With traditional managed hosting solutions, we have best practices, we have business continuity plans, we have disaster recovery, we document our processes and all the moving parts in our infrastructure. At least we pay lip service to these goals, though from time to time we admit to getting side tracked with bigger fish to fry, high priorities and the emergency of the day. We add “firedrill” to our todo list, promising we’ll test restoring our backups. But many times we find it is in the event of an emergency that we are forced to find out if we actually have all the pieces backed up and can reassemble them properly.
Cloud Computing is different. These goals are no longer be lofty ideals, but must be put into practice. Here’s why.

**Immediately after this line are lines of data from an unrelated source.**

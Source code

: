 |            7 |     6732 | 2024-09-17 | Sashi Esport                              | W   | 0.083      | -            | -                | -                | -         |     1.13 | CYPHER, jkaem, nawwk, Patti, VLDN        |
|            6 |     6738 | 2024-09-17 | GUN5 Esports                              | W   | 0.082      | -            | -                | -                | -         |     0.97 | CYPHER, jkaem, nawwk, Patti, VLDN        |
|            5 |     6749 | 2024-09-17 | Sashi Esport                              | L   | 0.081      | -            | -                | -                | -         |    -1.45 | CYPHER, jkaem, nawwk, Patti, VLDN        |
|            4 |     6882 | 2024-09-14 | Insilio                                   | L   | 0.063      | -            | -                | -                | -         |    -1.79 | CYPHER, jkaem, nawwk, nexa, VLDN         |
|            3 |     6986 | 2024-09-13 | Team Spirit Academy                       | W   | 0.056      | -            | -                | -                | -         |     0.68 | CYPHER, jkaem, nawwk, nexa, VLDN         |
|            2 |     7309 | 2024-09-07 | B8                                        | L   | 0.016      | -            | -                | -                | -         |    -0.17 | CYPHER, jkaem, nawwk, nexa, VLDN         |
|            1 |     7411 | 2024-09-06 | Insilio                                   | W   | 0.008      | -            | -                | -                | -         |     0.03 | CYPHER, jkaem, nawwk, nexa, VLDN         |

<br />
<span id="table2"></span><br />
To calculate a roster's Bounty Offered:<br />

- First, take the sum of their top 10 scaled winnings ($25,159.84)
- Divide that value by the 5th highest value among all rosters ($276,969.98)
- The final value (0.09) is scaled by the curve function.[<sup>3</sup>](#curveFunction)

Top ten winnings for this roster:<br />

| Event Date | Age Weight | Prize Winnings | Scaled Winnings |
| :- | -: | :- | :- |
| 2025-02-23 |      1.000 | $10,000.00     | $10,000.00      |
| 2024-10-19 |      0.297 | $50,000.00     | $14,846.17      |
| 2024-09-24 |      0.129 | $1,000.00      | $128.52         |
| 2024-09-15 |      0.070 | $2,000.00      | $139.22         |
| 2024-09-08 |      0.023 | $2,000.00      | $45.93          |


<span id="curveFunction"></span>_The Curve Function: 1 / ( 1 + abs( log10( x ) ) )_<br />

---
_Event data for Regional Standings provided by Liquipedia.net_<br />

- Virtual servers are not as reliable as physical servers
- Amazon EC2 has a lower SLA than many managed hosting providers
- Devops introduces new paradigm, infrastructure scripts can be version controlled
- EC2 environment really demands scripting and repeatability
- New flexibility and peace of mind
EC2 virtual servers can and will die. Your spinup scripts and infrastructure should consider this possibility not as some far off anomalous event, but a day-to-day concern. With proper scripts and testing of various scenarios, this should become manageable. Use snapshots to backup EBS root volumes, and build spinup scripts with AMIs that have all the components your application requires. Then test, test and test again.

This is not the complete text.